Focus on organic social

The good part about this is that this is free marketing, so I have built all of my brands as social-first brands: we've always started with Instagram marketing, so that's a great place to start. Build a community and an audience around your product either before you've launched or as soon as possible after (which can be done with dropshipping tools).

When it comes to organic social, I often talk about my three C’s of community, there's: Content, Collaboration, and Consistency.

Content

When it comes to content my number one tip would be to recreate your top-performing content: Jump into your analytics, if you’re on a business account if you’re not you can easily convert across. Jump in there, and have a look at your top-performing content because that is the type of content that your audience wants to see and engages with the most. Simply recreate it to focus on that more and more.

Collaboration

My second C is collaboration, so that might be collaborating with influences or other pages or brands in your category, they don't necessarily need to be competitors but just similar category brands, so the drop bottle that might be a hydration mix because we don't do one yet so it's brands that are also helping solve the same problem as you and the focus with collaboration is that you use this as your core growth lever on social: You're basically being able to leverage their pre-existing audience to help grow your own.

Consistency

The third C is consistency: that's not only important so that you’re establishing front-of-mind recognition for your brand through repetition but it's also really important because the algorithm on social media favors consistency, it favors the frequency in which you post. So, if you post twice a week and your post is seen by a hundred people each time your weekly reach is 200, but if you're posting seven times a week that's 700, so it's just an easy win.

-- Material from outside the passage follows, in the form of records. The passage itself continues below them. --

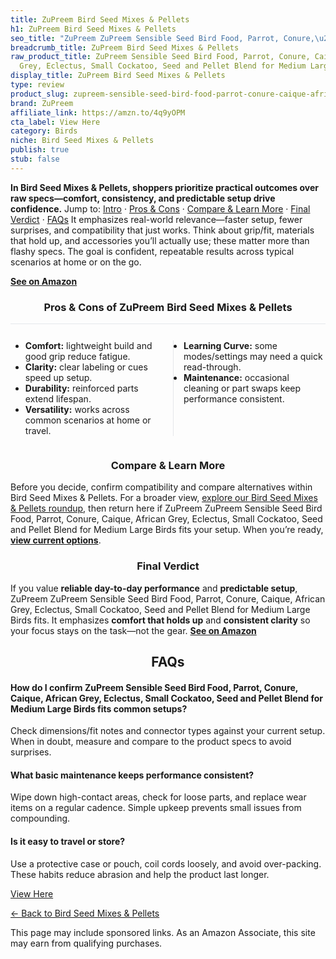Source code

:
 ```yaml
---
title: ZuPreem Bird Seed Mixes & Pellets
h1: ZuPreem Bird Seed Mixes & Pellets
seo_title: "ZuPreem ZuPreem Sensible Seed Bird Food, Parrot, Conure,\u2026"
breadcrumb_title: ZuPreem Bird Seed Mixes & Pellets
raw_product_title: ZuPreem Sensible Seed Bird Food, Parrot, Conure, Caique, African
  Grey, Eclectus, Small Cockatoo, Seed and Pellet Blend for Medium Large Birds
display_title: ZuPreem Bird Seed Mixes & Pellets
type: review
product_slug: zupreem-sensible-seed-bird-food-parrot-conure-caique-african-grey-eclec-6fb01121
brand: ZuPreem
affiliate_link: https://amzn.to/4q9yOPM
cta_label: View Here
category: Birds
niche: Bird Seed Mixes & Pellets
publish: true
stub: false
---
```


<div id="intro" class="full-width"><p><strong>In Bird Seed Mixes & Pellets, shoppers prioritize practical outcomes over raw specs&mdash;comfort, consistency, and predictable setup drive confidence.</strong> Jump to: <a href="#intro">Intro</a> · <a href="#pros-cons">Pros &amp; Cons</a> · <a href="#compare-more">Compare &amp; Learn More</a> · <a href="#verdict">Final Verdict</a> · <a href="#faqs">FAQs</a> It emphasizes real-world relevance&mdash;faster setup, fewer surprises, and compatibility that just works. Think about grip/fit, materials that hold up, and accessories you’ll actually use; these matter more than flashy specs. The goal is confident, repeatable results across typical scenarios at home or on the go.</p><p><a href="https://amzn.to/4q9yOPM" rel="nofollow sponsored noopener" target="_blank"><strong>See on Amazon</strong></a></p></div>
<h3 id="pros-cons" style="text-align:center;">Pros &amp; Cons of ZuPreem Bird Seed Mixes & Pellets</h3>
<div class="pc-grid" style="display:grid;grid-template-columns:1fr 1fr;gap:16px;border-top:1px solid #e5e7eb;padding-top:12px;">
  <ul>
    <li><strong>Comfort:</strong> lightweight build and good grip reduce fatigue.</li>
    <li><strong>Clarity:</strong> clear labeling or cues speed up setup.</li>
    <li><strong>Durability:</strong> reinforced parts extend lifespan.</li>
    <li><strong>Versatility:</strong> works across common scenarios at home or travel.</li>
  </ul>
  <ul style="border-left:1px solid #e5e7eb;padding-left:16px;">
    <li><strong>Learning Curve:</strong> some modes/settings may need a quick read-through.</li>
    <li><strong>Maintenance:</strong> occasional cleaning or part swaps keep performance consistent.</li>
  </ul>
</div>


<h3 id="compare-more" style="text-align:center;">Compare &amp; Learn More</h3>
<p>Before you decide, confirm compatibility and compare alternatives within Bird Seed Mixes & Pellets. For a broader view, <a href="#">explore our Bird Seed Mixes & Pellets roundup</a>, then return here if ZuPreem ZuPreem Sensible Seed Bird Food, Parrot, Conure, Caique, African Grey, Eclectus, Small Cockatoo, Seed and Pellet Blend for Medium Large Birds fits your setup. When you’re ready, <a href="https://amzn.to/4q9yOPM" rel="nofollow sponsored noopener" target="_blank"><strong>view current options</strong></a>.</p>

<h3 id="verdict" style="text-align:center;">Final Verdict</h3>
<p>If you value <strong>reliable day-to-day performance</strong> and <strong>predictable setup</strong>, ZuPreem ZuPreem Sensible Seed Bird Food, Parrot, Conure, Caique, African Grey, Eclectus, Small Cockatoo, Seed and Pellet Blend for Medium Large Birds fits. It emphasizes <strong>comfort that holds up</strong> and <strong>consistent clarity</strong> so your focus stays on the task&mdash;not the gear. <a href="https://amzn.to/4q9yOPM" rel="nofollow sponsored noopener" target="_blank"><strong>See on Amazon</strong></a></p>

<h2 id="faqs" style="text-align:center;">FAQs</h2>
<h4><strong>How do I confirm ZuPreem Sensible Seed Bird Food, Parrot, Conure, Caique, African Grey, Eclectus, Small Cockatoo, Seed and Pellet Blend for Medium Large Birds fits common setups?</strong></h4>
<p>Check dimensions/fit notes and connector types against your current setup. When in doubt, measure and compare to the product specs to avoid surprises.</p>
<h4><strong>What basic maintenance keeps performance consistent?</strong></h4>
<p>Wipe down high-contact areas, check for loose parts, and replace wear items on a regular cadence. Simple upkeep prevents small issues from compounding.</p>
<h4><strong>Is it easy to travel or store?</strong></h4>
<p>Use a protective case or pouch, coil cords loosely, and avoid over-packing. These habits reduce abrasion and help the product last longer.</p>

<p><a class="btn" href="https://amzn.to/4q9yOPM" target="_blank" rel="nofollow sponsored noopener">View Here</a></p>
<p><a href="/roundups/birds/bird-seed-mixes-pellets/">← Back to Bird Seed Mixes & Pellets</a></p>
<aside class="disclosure">This page may include sponsored links. As an Amazon Associate, this site may earn from qualifying purchases.</aside>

Build a waitlist or email list as soon as possible

This might be if you're pre-launch or it might be if you've already got a brand if you are not focusing on an email that is just some really low-hanging fruit for you. Email accounts for around thirty to forty percent of the revenue of my brands, so a really good way to begin building your email list is to have an on-website pop-up.

You want that pop-up to incentivize people to sign up to your email list, you can use tools like justuno or SumoMe to be able to create a content unlock or discount unlock pop-up, so that might be “enter your email the download our free ebook”, “enter your email to download our a free challenge”, “enter your email for five dollars off your purchase” or “10% off your purchase” – it really depends on what you're able to offer. It might be a free gift, for example. So, start to capture emails today.

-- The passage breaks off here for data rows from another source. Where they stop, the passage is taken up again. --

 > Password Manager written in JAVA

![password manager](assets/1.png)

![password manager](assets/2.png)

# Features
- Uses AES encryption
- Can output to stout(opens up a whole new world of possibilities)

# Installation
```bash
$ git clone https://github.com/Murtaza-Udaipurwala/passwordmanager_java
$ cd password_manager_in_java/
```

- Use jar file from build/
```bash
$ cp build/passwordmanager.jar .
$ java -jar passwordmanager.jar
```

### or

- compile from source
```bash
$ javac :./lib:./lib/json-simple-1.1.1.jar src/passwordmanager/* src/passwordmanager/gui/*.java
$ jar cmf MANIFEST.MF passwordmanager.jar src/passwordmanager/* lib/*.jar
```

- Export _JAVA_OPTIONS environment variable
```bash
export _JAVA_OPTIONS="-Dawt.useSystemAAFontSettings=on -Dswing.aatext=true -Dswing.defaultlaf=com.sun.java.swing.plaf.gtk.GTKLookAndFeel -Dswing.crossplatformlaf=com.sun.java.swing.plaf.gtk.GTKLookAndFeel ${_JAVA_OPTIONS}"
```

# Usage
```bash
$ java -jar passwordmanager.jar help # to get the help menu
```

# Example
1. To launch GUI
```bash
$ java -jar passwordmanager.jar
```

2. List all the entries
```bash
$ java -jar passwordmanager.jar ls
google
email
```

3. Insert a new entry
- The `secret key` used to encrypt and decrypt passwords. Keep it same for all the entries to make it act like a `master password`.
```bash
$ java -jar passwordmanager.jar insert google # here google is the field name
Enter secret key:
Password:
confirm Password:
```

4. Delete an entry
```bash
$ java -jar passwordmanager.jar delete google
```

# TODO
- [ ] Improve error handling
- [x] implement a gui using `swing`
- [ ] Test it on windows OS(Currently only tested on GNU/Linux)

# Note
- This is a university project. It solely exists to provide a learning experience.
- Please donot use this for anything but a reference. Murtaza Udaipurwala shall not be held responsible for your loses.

Start doing email blast ads

You should be emailing your list at least one time a week to stay front of mind and to be able to keep your list health up, so your list health really determines the deliverability of your emails into people's inboxes – we don't want to be going into spam, we want to be going straight into their inbox to get as much exposure as possible, because again email outside of what you're paying for hosting through your platform that might be MailChimp – it's basically a free marketing tactic for best sellers.

We want to have an effectiveness of emailing that list at least once a week and we want to have some automated flows set up as well. One of the baseline sequences that we always have set up is a “welcome sequence”. Your welcome email gets around 50 percent open rate, which is around 20 to 30 percent above industry standard, so we definitely always want to welcome email and you want to have a sequence in place of those welcome emails to try to convert as many new email subscribers as possible into customers.

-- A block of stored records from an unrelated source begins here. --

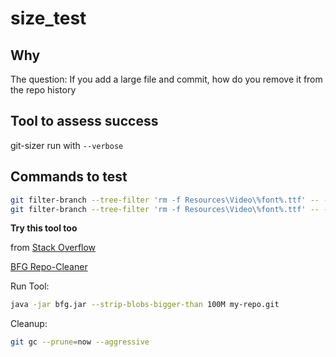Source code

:# size_test

## Why
The question: If you add a large file and commit, how do you remove it from the repo history

## Tool to assess success
git-sizer
run with ```--verbose```

## Commands to test
```bash
git filter-branch --tree-filter 'rm -f Resources\Video\%font%.ttf' -- --all
git filter-branch --tree-filter 'rm -f Resources\Video\%font%.ttf' -- --all
```

**Try this tool too**

from [Stack Overflow](https://stackoverflow.com/questions/2100907/how-to-remove-delete-a-large-file-from-commit-history-in-the-git-repository)

[BFG Repo-Cleaner](https://rtyley.github.io/bfg-repo-cleaner/)

Run Tool:
```bash
java -jar bfg.jar --strip-blobs-bigger-than 100M my-repo.git
```

Cleanup:
```bash
git gc --prune=now --aggressive
```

The next one that we always have set up is our abandoned cart emails and another sequence that you could have set up is a product sequence that educates people on your top products, top sellers on some of the benefits of those. So, these are three email sequences that you should have set up from the get-go.

Increase your average order value and your customer lifetime value

These are two of the metrics that you really want to focus on in your e-commerce stores. What you want to do is focus on upsells, cross-sells and bundles. An upsell is when somebody is looking to purchase your product, being able to sell them more of that same product, so it might be okay they were going to buy one drop bottle now they can see our “friends pack”, which is two drop bottles or our “family pack”, which is four drop bottles. There are also our bundles – it’s basically getting people to buy more than they were already going to by discounting them to buy more.

A cross-sell would be for example a hydration mix, which would be a great complementary product with a drop bottle because it is in line with our core offering, which is helping people stay hydrated so it would be another way to solve that problem. If we added a hydration mix that would be a great cross-sell for our product.

Then there's bundles. Bundles items that can be put together or bundled into different packs, which makes it easy and simple to show the discount rate for that. We even have a custom user experience built around our bundles, where people can easily and interactively select the bundle that they want and the price goes up and down, so that's been a really great thing for us.